Two Types of Savers
Here are some things to consider if you’re saving. In the current situation with the pandemic, the economy, the stock market, and the real estate market, there are two categories of savers, in my opinion. The first type of saver is the person who says, “You know, I am going to put my money in the bank because I think there is a bubble that is going to burst real soon, I think the stock market and the real estate market are all going to burst, so I am going to keep my money in the savings account, so it is protected and I’m secure.”
The problem with that type of saver is that the bank will not pay you any interest on that money, so it will just sit there and lose purchasing power every year because, whether we like it or not, things cost money, and a gallon of milk today will cost us more next year, so your purchasing power on the money you keep in your savings account is diminishing year after year.
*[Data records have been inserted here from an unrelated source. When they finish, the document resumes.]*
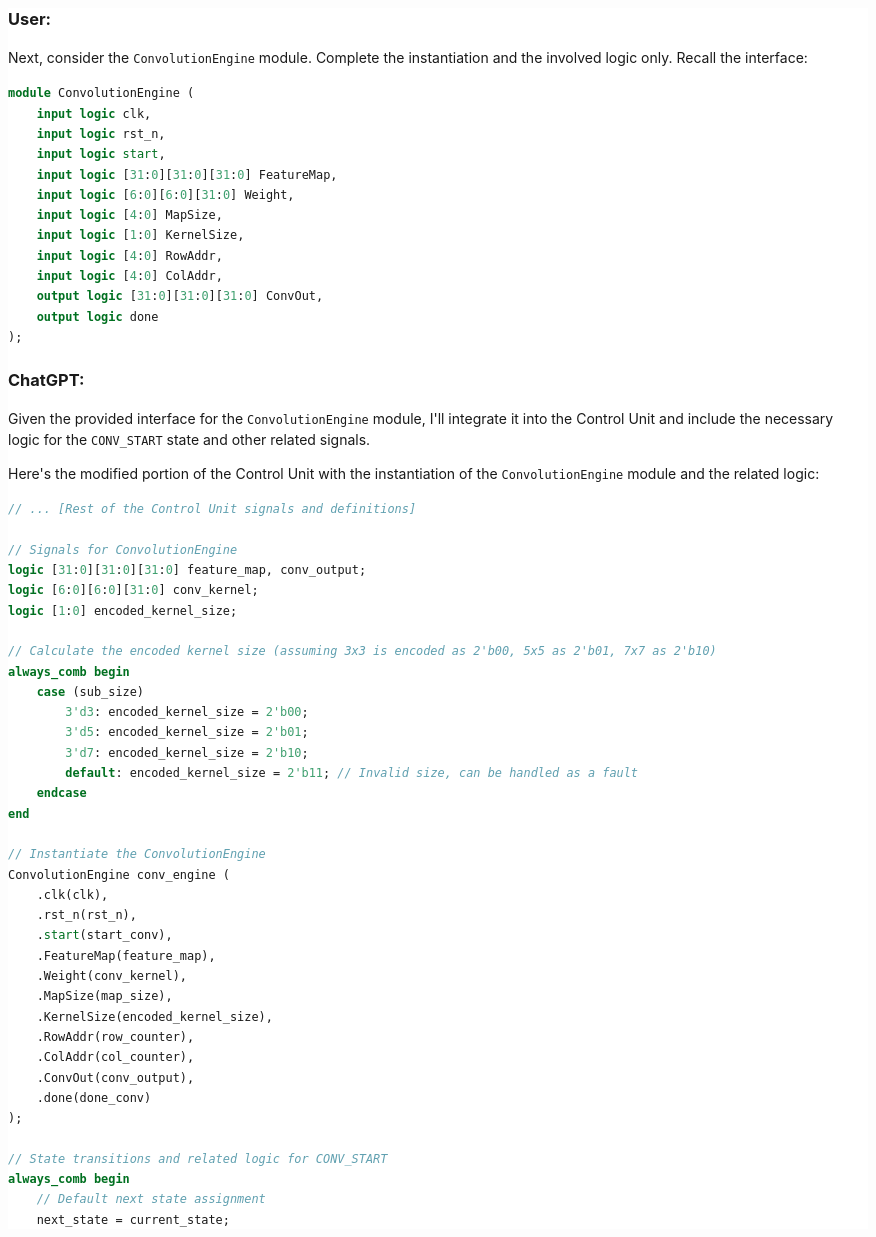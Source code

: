 ### User:
Next, consider the `ConvolutionEngine` module. Complete the instantiation and the involved logic only.
Recall the interface:
```systemverilog
module ConvolutionEngine (
    input logic clk,
    input logic rst_n,
    input logic start,
    input logic [31:0][31:0][31:0] FeatureMap,
    input logic [6:0][6:0][31:0] Weight,
    input logic [4:0] MapSize,
    input logic [1:0] KernelSize,
    input logic [4:0] RowAddr,
    input logic [4:0] ColAddr,
    output logic [31:0][31:0][31:0] ConvOut,
    output logic done
);
```

### ChatGPT:
Given the provided interface for the `ConvolutionEngine` module, I'll integrate it into the Control Unit and include the necessary logic for the `CONV_START` state and other related signals.

Here's the modified portion of the Control Unit with the instantiation of the `ConvolutionEngine` module and the related logic:

```systemverilog
// ... [Rest of the Control Unit signals and definitions]

// Signals for ConvolutionEngine
logic [31:0][31:0][31:0] feature_map, conv_output;
logic [6:0][6:0][31:0] conv_kernel;
logic [1:0] encoded_kernel_size;

// Calculate the encoded kernel size (assuming 3x3 is encoded as 2'b00, 5x5 as 2'b01, 7x7 as 2'b10)
always_comb begin
    case (sub_size)
        3'd3: encoded_kernel_size = 2'b00;
        3'd5: encoded_kernel_size = 2'b01;
        3'd7: encoded_kernel_size = 2'b10;
        default: encoded_kernel_size = 2'b11; // Invalid size, can be handled as a fault
    endcase
end

// Instantiate the ConvolutionEngine
ConvolutionEngine conv_engine (
    .clk(clk),
    .rst_n(rst_n),
    .start(start_conv),
    .FeatureMap(feature_map),
    .Weight(conv_kernel),
    .MapSize(map_size),
    .KernelSize(encoded_kernel_size),
    .RowAddr(row_counter),
    .ColAddr(col_counter),
    .ConvOut(conv_output),
    .done(done_conv)
);

// State transitions and related logic for CONV_START
always_comb begin
    // Default next state assignment
    next_state = current_state;
```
The second type of saver is the Fomo Saver: fear of missing out saver, who says, “You know what, I am going to figure out a way to grow this money,” so they start watching YouTube, the news, or looking at Instagram or Twitter, and they start hearing all these people talk about these amazing investments that are out there, and because they don’t want to miss out, they decide, “You know what, I’m not going to do a lot of things.”
Understanding The Fact About Being A Saver
There is nothing wrong with saving or being a saver; I just want to make sure we understand that it won’t get us financial freedom. So, what’s the alternative? In my case, back in 2008, when I had to choose between saving and investing, I chose investing, but I chose to invest in a way that minimized the risk of losing my money.
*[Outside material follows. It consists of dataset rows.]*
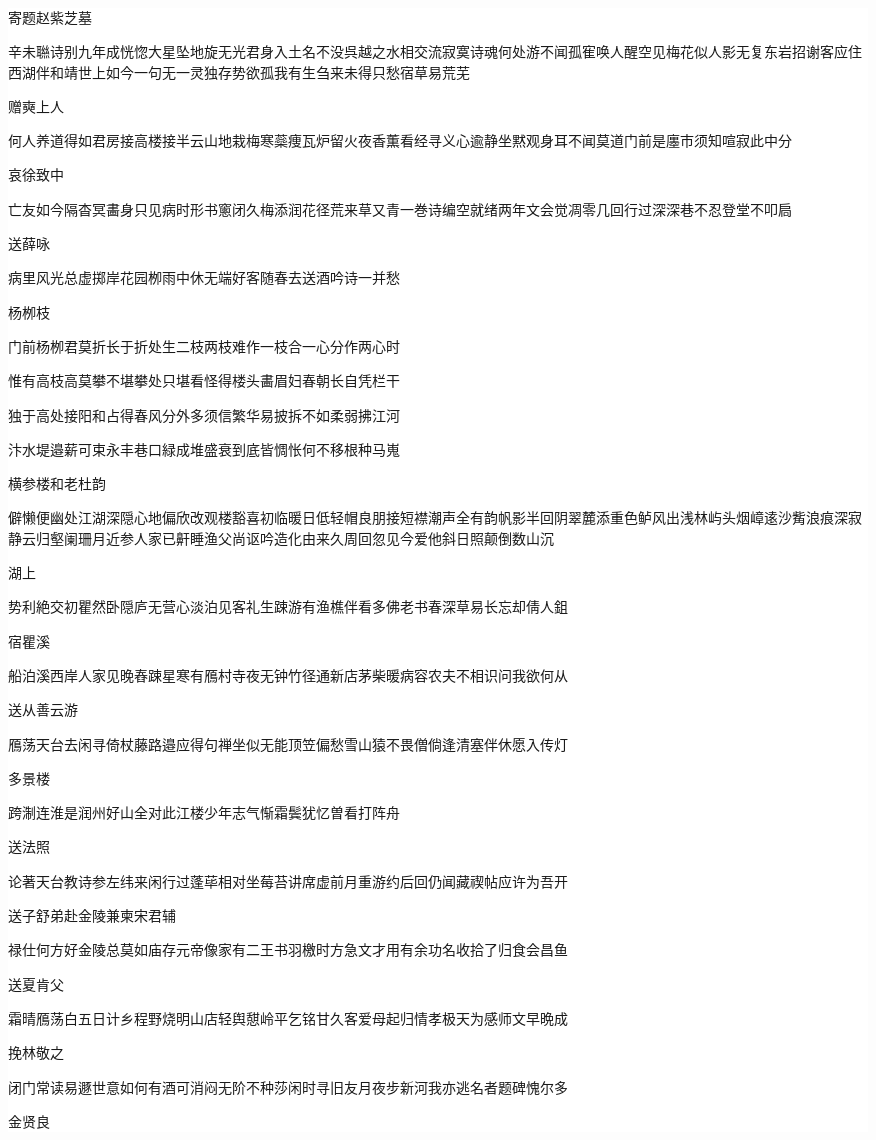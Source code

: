 寄题赵紫芝墓  

辛未聮诗别九年成恍惚大星坠地旋无光君身入土名不没呉越之水相交流寂寞诗魂何处游不闻孤寉唤人醒空见梅花似人影无复东岩招谢客应住西湖伴和靖世上如今一句无一灵独存势欲孤我有生刍来未得只愁宿草易荒芜  

赠奭上人  

何人养道得如君房接高楼接半云山地栽梅寒蘂痩瓦炉留火夜香薫看经寻义心逾静坐黙观身耳不闻莫道门前是廛市须知喧寂此中分  

哀徐致中  

亡友如今隔杳冥畵身只见病时形书窻闭久梅添润花径荒来草又青一巻诗编空就绪两年文会觉凋零几回行过深深巷不忍登堂不叩扃  

送薛咏  

病里风光总虚掷岸花园栁雨中休无端好客随春去送酒吟诗一并愁  

杨栁枝  

门前杨栁君莫折长于折处生二枝两枝难作一枝合一心分作两心时  

惟有高枝高莫攀不堪攀处只堪看怪得楼头畵眉妇春朝长自凭栏干  

独于高处接阳和占得春风分外多须信繁华易披拆不如柔弱拂江河  

汴水堤邉薪可束永丰巷口緑成堆盛衰到底皆惆怅何不移根种马嵬  

横参楼和老杜韵  

僻懒便幽处江湖深隠心地偏欣改观楼豁喜初临暖日低轻帽良朋接短襟潮声全有韵帆影半回阴翠麓添重色鲈风出浅林屿头烟嶂逺沙觜浪痕深寂静云归壑阑珊月近参人家已鼾睡渔父尚讴吟造化由来久周回忽见今爱他斜日照颠倒数山沉  

湖上  

势利絶交初瞿然卧隠庐无营心淡泊见客礼生踈游有渔樵伴看多佛老书春深草易长忘却倩人鉏  

宿瞿溪  

船泊溪西岸人家见晚舂踈星寒有鴈村寺夜无钟竹径通新店茅柴暖病容农夫不相识问我欲何从  

送从善云游  

鴈荡天台去闲寻倚杖藤路邉应得句禅坐似无能顶笠偏愁雪山猿不畏僧倘逢清塞伴休愿入传灯  

多景楼  

跨淛连淮是润州好山全对此江楼少年志气惭霜鬓犹忆曽看打阵舟  

送法照  

论著天台教诗参左纬来闲行过蓬荜相对坐莓苔讲席虚前月重游约后回仍闻藏禊帖应许为吾开  

送子舒弟赴金陵兼柬宋君辅  

禄仕何方好金陵总莫如庙存元帝像家有二王书羽檄时方急文才用有余功名收拾了归食会昌鱼  

送夏肯父  

霜晴鴈荡白五日计乡程野烧明山店轻舆憇岭平乞铭甘久客爱母起归情孝极天为感师文早晩成  

挽林敬之  

闭门常读易遯世意如何有酒可消闷无阶不种莎闲时寻旧友月夜步新河我亦逃名者题碑愧尔多  

金贤良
I began to invest substantially in assets, ETFs, and index funds, as well as increasing my real estate purchases. Real estate in excellent communities that I could put attendant in, hold during the recession, collect some rent, and then as the recession turned around, that property started appreciating in value, increasing my net worth, so that’s what I did.
Best Practise of Investment Over Saving
I put three to six months’ found in the bank for an emergency fund, and the remainder of my earnings from my 9 to 5 job and side hustles went into two investments: real estate and the stock market via ETFs and index funds.
Only one percent of households in this country own nearly 70% of the stock market’s value, which means 99 percent of us are not investing. One of the reasons we don’t participate is because, as I previously stated, either we are on the extreme side of saving where we believe Armageddon is approaching and we want our money protected and we are terrified to death, or we are on the other extreme where we have not done any homework or research.
We have just listened to someone on YouTube or another social media platform, and now we are all in, whether it is day trading, options trading, or forex trading. As savers, we are on one end of the scale. We need to get ourselves in the middle, which is where we should be.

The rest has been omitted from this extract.